Voyager 2 is now almost 20 billion kilometers from Earth (12.3 billion miles) or 18.4 light-hours. That would make communications dicey under any circumstances, and it’s much worse when the instruments at the other end are almost 50 years old. The fact it’s still doing research for us is almost miraculous.
These factors also mean there is not much margin for error, so when a signal was sent to the spacecraft on July 11 that slightly redirected the main antenna away from Earth, contact was lost. NASA engineers were aware of risks like this, so Voyager 2 is programmed to reorientate itself to try to find Earth a few times a year, with the next effort in October.

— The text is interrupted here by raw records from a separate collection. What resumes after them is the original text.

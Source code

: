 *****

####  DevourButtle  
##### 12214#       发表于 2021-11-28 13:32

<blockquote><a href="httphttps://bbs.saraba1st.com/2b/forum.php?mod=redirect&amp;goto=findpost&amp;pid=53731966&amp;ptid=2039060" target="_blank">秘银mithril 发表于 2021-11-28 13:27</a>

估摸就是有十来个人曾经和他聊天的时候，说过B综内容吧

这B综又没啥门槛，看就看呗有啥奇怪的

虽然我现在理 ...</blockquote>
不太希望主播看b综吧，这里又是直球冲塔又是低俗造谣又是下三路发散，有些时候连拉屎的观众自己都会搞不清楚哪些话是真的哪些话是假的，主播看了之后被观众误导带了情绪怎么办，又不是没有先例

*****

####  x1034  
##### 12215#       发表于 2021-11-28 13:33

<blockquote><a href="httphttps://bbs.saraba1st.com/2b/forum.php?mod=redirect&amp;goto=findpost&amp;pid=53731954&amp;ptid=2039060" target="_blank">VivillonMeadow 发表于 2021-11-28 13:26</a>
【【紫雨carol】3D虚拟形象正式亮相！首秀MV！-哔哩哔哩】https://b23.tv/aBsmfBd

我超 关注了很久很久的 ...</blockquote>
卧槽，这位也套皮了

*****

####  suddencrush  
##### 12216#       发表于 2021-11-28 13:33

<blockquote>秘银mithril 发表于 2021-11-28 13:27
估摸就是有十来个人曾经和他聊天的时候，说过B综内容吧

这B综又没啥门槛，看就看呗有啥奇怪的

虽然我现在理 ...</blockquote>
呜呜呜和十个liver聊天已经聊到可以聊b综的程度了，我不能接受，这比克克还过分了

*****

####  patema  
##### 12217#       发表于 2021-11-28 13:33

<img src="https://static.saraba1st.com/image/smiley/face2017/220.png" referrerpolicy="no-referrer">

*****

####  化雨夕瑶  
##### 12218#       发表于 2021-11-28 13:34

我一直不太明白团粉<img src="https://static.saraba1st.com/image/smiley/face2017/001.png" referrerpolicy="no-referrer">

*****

No one wants to wait that long, leaving the craft to its own devices for two months, so NASA’s Deep Space Network (DSN) is trying to restore communication beforehand. On August 1, the Jet Propulsion Laboratory announced it had detected Voyager 2’s carrier signal, which it calls “A bit like hearing the spacecraft’s ‘heartbeat’”.
“The signal is too faint for data to be extracted, but the detection confirms that the spacecraft is still operating,” JPL reports. Unsurprisingly, since there is no obvious force that could have diverted it, the spacecraft continues on its expected path into interstellar space.
The DSN will attempt to restore communications by beaming instructions to Voyager 2 telling it to reorientate its antenna now, rather than waiting for October.
Voyager 2 is the only spacecraft to have visited four planetary systems (five if you count Earth) and despite increasingly desperate pleas from the astronomical community, is still our only mission to Uranus and Neptune.